▶ **Prompt**: Begin at the line below that has "### Configuration compression des dump" and stop after the line that has "nb_jour et nombre_dump". Please restate only those lines, word for word.

▶ **The data**:
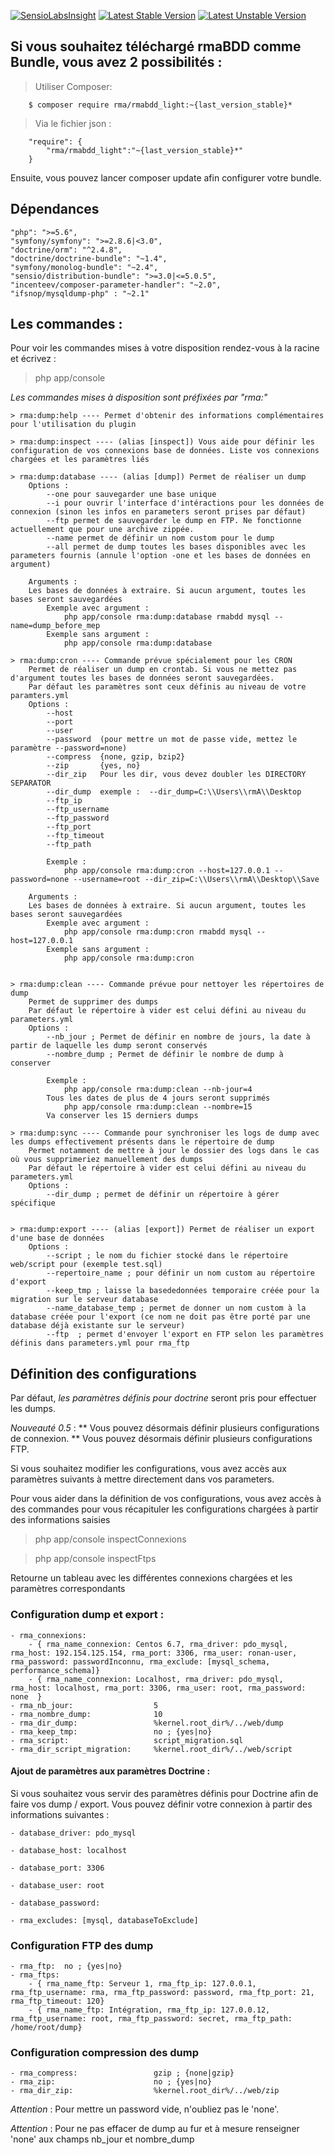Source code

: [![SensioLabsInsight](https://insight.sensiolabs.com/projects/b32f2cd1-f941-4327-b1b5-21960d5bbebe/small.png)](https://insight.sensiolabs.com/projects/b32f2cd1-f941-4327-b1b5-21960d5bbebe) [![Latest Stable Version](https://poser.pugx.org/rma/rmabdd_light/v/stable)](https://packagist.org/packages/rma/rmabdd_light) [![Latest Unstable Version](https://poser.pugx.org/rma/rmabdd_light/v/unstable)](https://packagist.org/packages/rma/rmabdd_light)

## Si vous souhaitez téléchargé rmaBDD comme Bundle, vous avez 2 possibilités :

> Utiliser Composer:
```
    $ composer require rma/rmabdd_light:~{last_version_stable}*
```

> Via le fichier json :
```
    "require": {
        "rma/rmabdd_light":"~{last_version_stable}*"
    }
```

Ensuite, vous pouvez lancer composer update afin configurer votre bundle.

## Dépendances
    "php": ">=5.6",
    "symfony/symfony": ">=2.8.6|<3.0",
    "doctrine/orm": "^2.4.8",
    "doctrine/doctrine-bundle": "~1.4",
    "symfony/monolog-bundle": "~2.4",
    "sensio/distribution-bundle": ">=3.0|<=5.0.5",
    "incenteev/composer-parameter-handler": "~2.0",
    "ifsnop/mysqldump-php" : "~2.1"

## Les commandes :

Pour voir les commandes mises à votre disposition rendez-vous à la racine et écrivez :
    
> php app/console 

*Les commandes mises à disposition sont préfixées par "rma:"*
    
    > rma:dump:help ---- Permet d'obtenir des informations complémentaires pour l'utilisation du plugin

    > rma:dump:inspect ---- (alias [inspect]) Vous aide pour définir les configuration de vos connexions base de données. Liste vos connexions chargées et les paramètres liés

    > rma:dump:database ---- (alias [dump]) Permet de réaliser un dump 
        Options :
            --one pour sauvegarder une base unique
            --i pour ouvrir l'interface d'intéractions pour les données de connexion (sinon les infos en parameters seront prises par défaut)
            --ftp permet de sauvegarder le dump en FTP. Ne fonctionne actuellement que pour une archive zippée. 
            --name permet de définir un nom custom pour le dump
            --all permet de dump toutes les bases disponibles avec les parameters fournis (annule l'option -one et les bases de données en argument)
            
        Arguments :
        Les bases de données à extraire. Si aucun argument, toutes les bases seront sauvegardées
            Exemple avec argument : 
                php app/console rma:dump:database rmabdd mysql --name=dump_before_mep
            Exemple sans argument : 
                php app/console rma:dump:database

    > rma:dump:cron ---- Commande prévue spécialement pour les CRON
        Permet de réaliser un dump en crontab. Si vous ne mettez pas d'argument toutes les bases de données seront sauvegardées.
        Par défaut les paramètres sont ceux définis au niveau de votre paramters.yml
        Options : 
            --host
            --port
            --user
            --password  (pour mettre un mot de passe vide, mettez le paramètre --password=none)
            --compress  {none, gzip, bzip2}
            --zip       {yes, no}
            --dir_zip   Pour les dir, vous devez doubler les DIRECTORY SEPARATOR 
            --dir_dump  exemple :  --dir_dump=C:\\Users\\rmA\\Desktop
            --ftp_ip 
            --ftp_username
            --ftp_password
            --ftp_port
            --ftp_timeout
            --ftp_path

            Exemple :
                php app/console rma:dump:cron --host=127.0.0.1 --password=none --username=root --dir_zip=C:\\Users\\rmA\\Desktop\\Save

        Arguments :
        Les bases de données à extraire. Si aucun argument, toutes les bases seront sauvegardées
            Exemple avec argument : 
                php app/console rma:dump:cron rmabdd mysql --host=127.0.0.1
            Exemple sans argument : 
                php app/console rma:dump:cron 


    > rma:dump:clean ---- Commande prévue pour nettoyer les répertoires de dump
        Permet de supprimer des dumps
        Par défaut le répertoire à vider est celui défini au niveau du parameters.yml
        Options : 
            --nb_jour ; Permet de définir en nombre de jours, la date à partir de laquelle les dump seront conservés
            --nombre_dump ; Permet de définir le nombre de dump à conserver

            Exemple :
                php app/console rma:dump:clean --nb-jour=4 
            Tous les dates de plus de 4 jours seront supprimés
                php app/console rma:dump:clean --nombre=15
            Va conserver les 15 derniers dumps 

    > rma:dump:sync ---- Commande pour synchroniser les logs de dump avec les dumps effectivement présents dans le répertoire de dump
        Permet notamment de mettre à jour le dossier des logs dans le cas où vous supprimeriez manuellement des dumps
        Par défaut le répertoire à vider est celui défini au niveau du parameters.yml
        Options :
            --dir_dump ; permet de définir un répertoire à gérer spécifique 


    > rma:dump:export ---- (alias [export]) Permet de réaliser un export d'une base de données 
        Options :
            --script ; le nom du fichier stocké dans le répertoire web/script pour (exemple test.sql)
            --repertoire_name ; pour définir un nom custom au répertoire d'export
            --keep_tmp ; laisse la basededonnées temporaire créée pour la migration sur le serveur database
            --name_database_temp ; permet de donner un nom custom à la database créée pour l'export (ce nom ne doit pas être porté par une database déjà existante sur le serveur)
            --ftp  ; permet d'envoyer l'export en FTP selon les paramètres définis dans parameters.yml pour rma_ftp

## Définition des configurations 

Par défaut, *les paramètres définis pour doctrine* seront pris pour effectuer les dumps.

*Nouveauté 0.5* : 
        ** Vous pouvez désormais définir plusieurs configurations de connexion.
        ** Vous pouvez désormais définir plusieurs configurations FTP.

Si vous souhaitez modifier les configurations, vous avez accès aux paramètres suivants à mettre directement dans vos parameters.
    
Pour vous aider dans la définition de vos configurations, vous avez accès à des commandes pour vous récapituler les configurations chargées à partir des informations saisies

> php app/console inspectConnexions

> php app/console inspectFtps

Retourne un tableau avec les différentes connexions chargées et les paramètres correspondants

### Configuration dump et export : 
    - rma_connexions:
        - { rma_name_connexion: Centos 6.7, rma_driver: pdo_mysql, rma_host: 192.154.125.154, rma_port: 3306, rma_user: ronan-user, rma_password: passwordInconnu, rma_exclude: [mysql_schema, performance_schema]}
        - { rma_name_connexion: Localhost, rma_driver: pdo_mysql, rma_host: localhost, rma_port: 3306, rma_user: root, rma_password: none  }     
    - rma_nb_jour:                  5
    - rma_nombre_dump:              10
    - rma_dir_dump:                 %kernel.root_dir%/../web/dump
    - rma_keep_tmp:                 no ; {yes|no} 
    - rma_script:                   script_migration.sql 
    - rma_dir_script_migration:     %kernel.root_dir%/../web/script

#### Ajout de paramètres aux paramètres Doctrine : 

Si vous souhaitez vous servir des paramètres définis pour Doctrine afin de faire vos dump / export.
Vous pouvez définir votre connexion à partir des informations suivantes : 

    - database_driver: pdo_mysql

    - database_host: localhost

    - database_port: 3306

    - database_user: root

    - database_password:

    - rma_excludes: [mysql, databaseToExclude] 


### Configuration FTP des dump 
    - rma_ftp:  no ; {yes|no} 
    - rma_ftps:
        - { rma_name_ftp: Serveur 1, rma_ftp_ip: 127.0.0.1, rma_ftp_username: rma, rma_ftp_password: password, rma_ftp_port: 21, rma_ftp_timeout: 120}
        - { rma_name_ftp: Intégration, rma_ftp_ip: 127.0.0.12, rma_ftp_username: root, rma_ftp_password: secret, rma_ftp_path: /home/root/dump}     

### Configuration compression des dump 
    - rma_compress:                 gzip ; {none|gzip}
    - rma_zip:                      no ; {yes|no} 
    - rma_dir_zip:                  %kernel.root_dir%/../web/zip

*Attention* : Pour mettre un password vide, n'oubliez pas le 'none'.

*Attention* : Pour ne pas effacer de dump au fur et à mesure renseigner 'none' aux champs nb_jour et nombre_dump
---
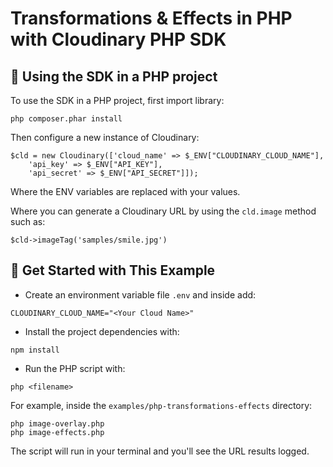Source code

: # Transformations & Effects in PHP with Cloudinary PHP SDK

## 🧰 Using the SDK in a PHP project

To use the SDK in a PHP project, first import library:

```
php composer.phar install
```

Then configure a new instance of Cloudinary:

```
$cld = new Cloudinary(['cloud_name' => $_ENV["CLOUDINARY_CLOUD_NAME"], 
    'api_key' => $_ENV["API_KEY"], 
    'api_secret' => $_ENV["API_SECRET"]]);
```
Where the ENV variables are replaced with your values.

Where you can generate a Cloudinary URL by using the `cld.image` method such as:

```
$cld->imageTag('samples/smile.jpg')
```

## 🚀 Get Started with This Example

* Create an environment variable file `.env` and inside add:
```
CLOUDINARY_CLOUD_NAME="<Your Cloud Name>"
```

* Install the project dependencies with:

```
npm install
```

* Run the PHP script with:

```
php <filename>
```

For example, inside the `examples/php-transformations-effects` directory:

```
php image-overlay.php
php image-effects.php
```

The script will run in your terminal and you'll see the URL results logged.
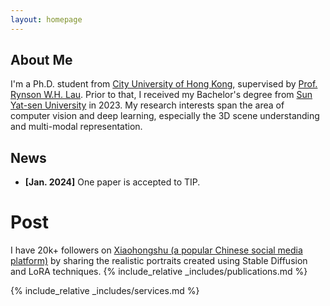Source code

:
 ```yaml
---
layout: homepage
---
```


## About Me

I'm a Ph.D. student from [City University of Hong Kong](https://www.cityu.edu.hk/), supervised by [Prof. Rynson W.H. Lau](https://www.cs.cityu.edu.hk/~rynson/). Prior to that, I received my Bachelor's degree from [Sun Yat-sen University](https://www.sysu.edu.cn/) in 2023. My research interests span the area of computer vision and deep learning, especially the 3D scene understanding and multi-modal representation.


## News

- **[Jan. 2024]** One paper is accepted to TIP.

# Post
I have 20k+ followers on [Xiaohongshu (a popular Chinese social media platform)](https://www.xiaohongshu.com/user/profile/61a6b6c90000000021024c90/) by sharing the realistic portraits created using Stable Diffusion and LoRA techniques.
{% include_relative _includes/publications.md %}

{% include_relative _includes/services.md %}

▶ **Exercise answer**:
### Configuration compression des dump 
    - rma_compress:                 gzip ; {none|gzip}
    - rma_zip:                      no ; {yes|no} 
    - rma_dir_zip:                  %kernel.root_dir%/../web/zip

*Attention* : Pour mettre un password vide, n'oubliez pas le 'none'.

*Attention* : Pour ne pas effacer de dump au fur et à mesure renseigner 'none' aux champs nb_jour et nombre_dump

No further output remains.